# Unit Commitment by Reinforcement Learning

A toy game in which a Reinforcement Learning (RL) agent tries to operate a (very very simple) power grid. The rules of the game are simple: At every stage, the agent is presented with the current on/off status of generators and the forecast demand for the next time period. Generators may be offline (represented by 0), online (represented by 2) or ready (represented by 1). Whenever an online generator is turned off, it is unavailable for one turn and is available to be turned on the following turn. Each generator has a fixed output. The agent's goal is to turn on generators to most closely match the forecast demand. 

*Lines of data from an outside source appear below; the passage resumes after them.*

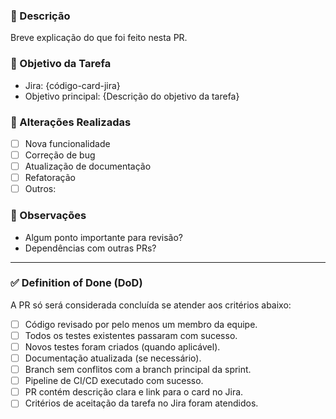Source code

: ### 📝 Descrição
Breve explicação do que foi feito nesta PR.

### 🎯 Objetivo da Tarefa
- Jira: {código-card-jira}
- Objetivo principal: {Descrição do objetivo da tarefa}

### 🔄 Alterações Realizadas
- [ ] Nova funcionalidade
- [ ] Correção de bug
- [ ] Atualização de documentação
- [ ] Refatoração
- [ ] Outros:

### 📌 Observações
- Algum ponto importante para revisão?
- Dependências com outras PRs?

---

### ✅ Definition of Done (DoD)
A PR só será considerada concluída se atender aos critérios abaixo:

- [ ] Código revisado por pelo menos um membro da equipe.  
- [ ] Todos os testes existentes passaram com sucesso.  
- [ ] Novos testes foram criados (quando aplicável).  
- [ ] Documentação atualizada (se necessário).  
- [ ] Branch sem conflitos com a branch principal da sprint.  
- [ ] Pipeline de CI/CD executado com sucesso.  
- [ ] PR contém descrição clara e link para o card no Jira.  
- [ ] Critérios de aceitação da tarefa no Jira foram atendidos.  
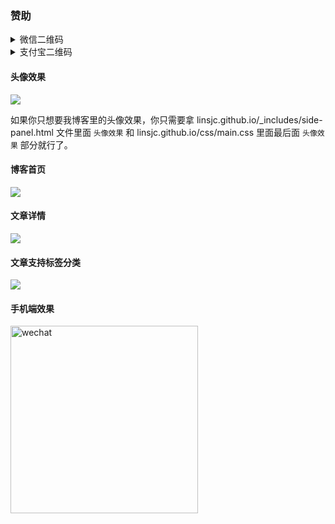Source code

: ### 赞助

<details>

<summary>微信二维码</summary>
<img width="300" src="https://linsjc.github.io/images/payimg/weipayimg.jpg" alt="wechat">
</details>

<details>

<summary>支付宝二维码</summary>
<img width="300" src="https://linsjc.github.io/images/payimg/alipayim.jpg" alt="alipay">
</details>

#### 头像效果

![](https://linsjc.github.io/images/readme/icon.gif)

如果你只想要我博客里的头像效果，你只需要拿 linsjc.github.io/_includes/side-panel.html 文件里面 `头像效果` 和 linsjc.github.io/css/main.css 里面最后面 `头像效果` 部分就行了。

#### 博客首页   

![](https://linsjc.github.io//images/readme/img4.png)   

#### 文章详情   

![](https://linsjc.github.io/images/readme/img1.png)


#### 文章支持标签分类 

![](https://linsjc.github.io/images/readme/img2.png)

#### 手机端效果

<img width="300" src="https://linsjc.github.io/images/readme/img5.png" alt="wechat">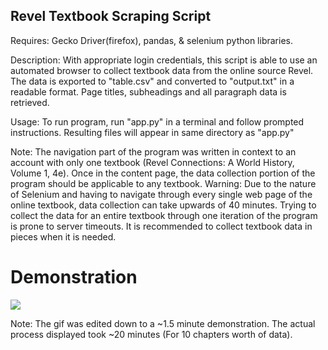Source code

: <h2>Revel Textbook Scraping Script</h2>

Requires: Gecko Driver(firefox), pandas, & selenium python libraries.

Description: With appropriate login credentials, this script is able to use an automated browser to collect textbook data from the online source Revel. The data is exported to "table.csv" and converted to "output.txt" in a readable format.
Page titles, subheadings and all paragraph data is retrieved.

Usage: To run program, run "app.py" in a terminal and follow prompted instructions. Resulting files will appear in same directory as "app.py"

Note: The navigation part of the program was written in context to an account with only one textbook (Revel Connections: A World History, Volume 1, 4e).
Once in the content page, the data collection portion of the program should be applicable to any textbook.
Warning: Due to the nature of Selenium and having to navigate through every single web page of the online textbook, data collection can take upwards of 40 minutes. Trying to collect the data for an entire textbook through one iteration of the program is prone to server timeouts. It is recommended to collect textbook data in pieces when it is needed.

# Demonstration
![](https://github.com/HouseJoJo/revel-textbook-scraping/blob/main/media/peekCS40Z1.gif)

Note: The gif was edited down to a ~1.5 minute demonstration. The actual process displayed took ~20 minutes (For 10 chapters worth of data).

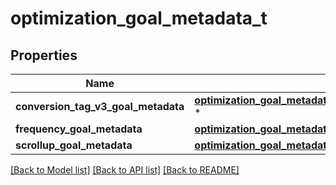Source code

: # optimization_goal_metadata_t

## Properties
Name | Type | Description | Notes
------------ | ------------- | ------------- | -------------
**conversion_tag_v3_goal_metadata** | [**optimization_goal_metadata_conversion_tag_v3_goal_metadata_t**](optimization_goal_metadata_conversion_tag_v3_goal_metadata.md) \* |  | [optional] 
**frequency_goal_metadata** | [**optimization_goal_metadata_frequency_goal_metadata_t**](optimization_goal_metadata_frequency_goal_metadata.md) \* |  | [optional] 
**scrollup_goal_metadata** | [**optimization_goal_metadata_scrollup_goal_metadata_t**](optimization_goal_metadata_scrollup_goal_metadata.md) \* |  | [optional] 

[[Back to Model list]](../README.md#documentation-for-models) [[Back to API list]](../README.md#documentation-for-api-endpoints) [[Back to README]](../README.md)


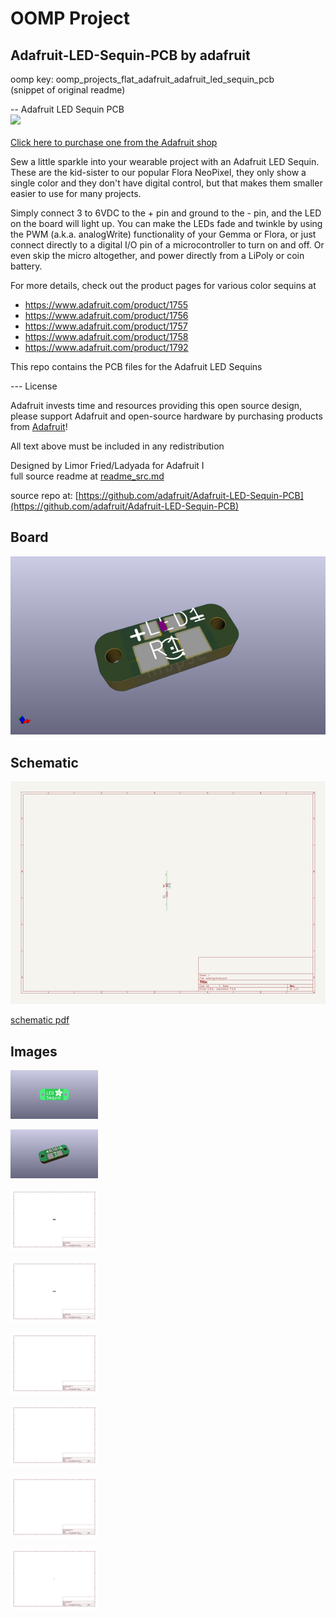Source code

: # OOMP Project  
## Adafruit-LED-Sequin-PCB  by adafruit  
  
oomp key: oomp_projects_flat_adafruit_adafruit_led_sequin_pcb  
(snippet of original readme)  
  
-- Adafruit LED Sequin PCB  
<a href="http://www.adafruit.com/products/1755"><img src="assets/image.jpg?raw=true" width="500px"><br/>  
Click here to purchase one from the Adafruit shop</a>  
  
Sew a little sparkle into your wearable project with an Adafruit LED Sequin. These are the kid-sister to our popular Flora NeoPixel, they only show a single color and they don't have digital control, but that makes them smaller easier to use for many projects.  
  
Simply connect 3 to 6VDC to the + pin and ground to the - pin, and the LED on the board will light up. You can make the LEDs fade and twinkle by using the PWM (a.k.a. analogWrite) functionality of your Gemma or Flora, or just connect directly to a digital I/O pin of a microcontroller to turn on and off. Or even skip the micro altogether, and power directly from a LiPoly or coin battery.  
  
For more details, check out the product pages for various color sequins at  
  
   * https://www.adafruit.com/product/1755  
   * https://www.adafruit.com/product/1756  
   * https://www.adafruit.com/product/1757  
   * https://www.adafruit.com/product/1758  
   * https://www.adafruit.com/product/1792  
     
This repo contains the PCB files for the Adafruit LED Sequins   
  
--- License  
  
Adafruit invests time and resources providing this open source design, please support Adafruit and open-source hardware by purchasing products from [Adafruit](https://www.adafruit.com)!  
  
All text above must be included in any redistribution  
  
Designed by Limor Fried/Ladyada for Adafruit I  
  full source readme at [readme_src.md](readme_src.md)  
  
source repo at: [https://github.com/adafruit/Adafruit-LED-Sequin-PCB](https://github.com/adafruit/Adafruit-LED-Sequin-PCB)  
## Board  
  
[![working_3d.png](working_3d_600.png)](working_3d.png)  
## Schematic  
  
[![working_schematic.png](working_schematic_600.png)](working_schematic.png)  
  
[schematic pdf](working_schematic.pdf)  
## Images  
  
[![working_3D_bottom.png](working_3D_bottom_140.png)](working_3D_bottom.png)  
  
[![working_3D_top.png](working_3D_top_140.png)](working_3D_top.png)  
  
[![working_assembly_page_01.png](working_assembly_page_01_140.png)](working_assembly_page_01.png)  
  
[![working_assembly_page_02.png](working_assembly_page_02_140.png)](working_assembly_page_02.png)  
  
[![working_assembly_page_03.png](working_assembly_page_03_140.png)](working_assembly_page_03.png)  
  
[![working_assembly_page_04.png](working_assembly_page_04_140.png)](working_assembly_page_04.png)  
  
[![working_assembly_page_05.png](working_assembly_page_05_140.png)](working_assembly_page_05.png)  
  
[![working_assembly_page_06.png](working_assembly_page_06_140.png)](working_assembly_page_06.png)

Our agent is going to attempt to learn this model by Q-Learning, a popular RL technique. Much of this code has been adapted from the [excellent tutorial from Hvass Laboratories](https://github.com/Hvass-Labs/TensorFlow-Tutorials/blob/5e5266b13d7b1bdfdef19a4bf8d8a0458817bdf4/16_Reinforcement_Learning.ipynb) on RL for Atari gameplay.

## Imports

In [1]:
import numpy as np
import tensorflow as tf
import itertools
import matplotlib.pyplot as plt

## Game Parameters

In [2]:
#Initial settings for the game. 

num_gen = 5 #number of generators in the power system.
num_actions = 2**num_gen #the full set of actions available to the agent; on or off for each generator.
mean_demand = 25 #the mean demand for each time period.
standard_deviation = 4 #the standard deviation for the normally distributed demand.

#Generator settings.

all_gens = np.array([1,3,6,10,15,20,22,40]) #the outputs for 8 generators which may be used in the game.
gens = all_gens[:num_gen] #chooses the first num_gen of the generators for use in the game. 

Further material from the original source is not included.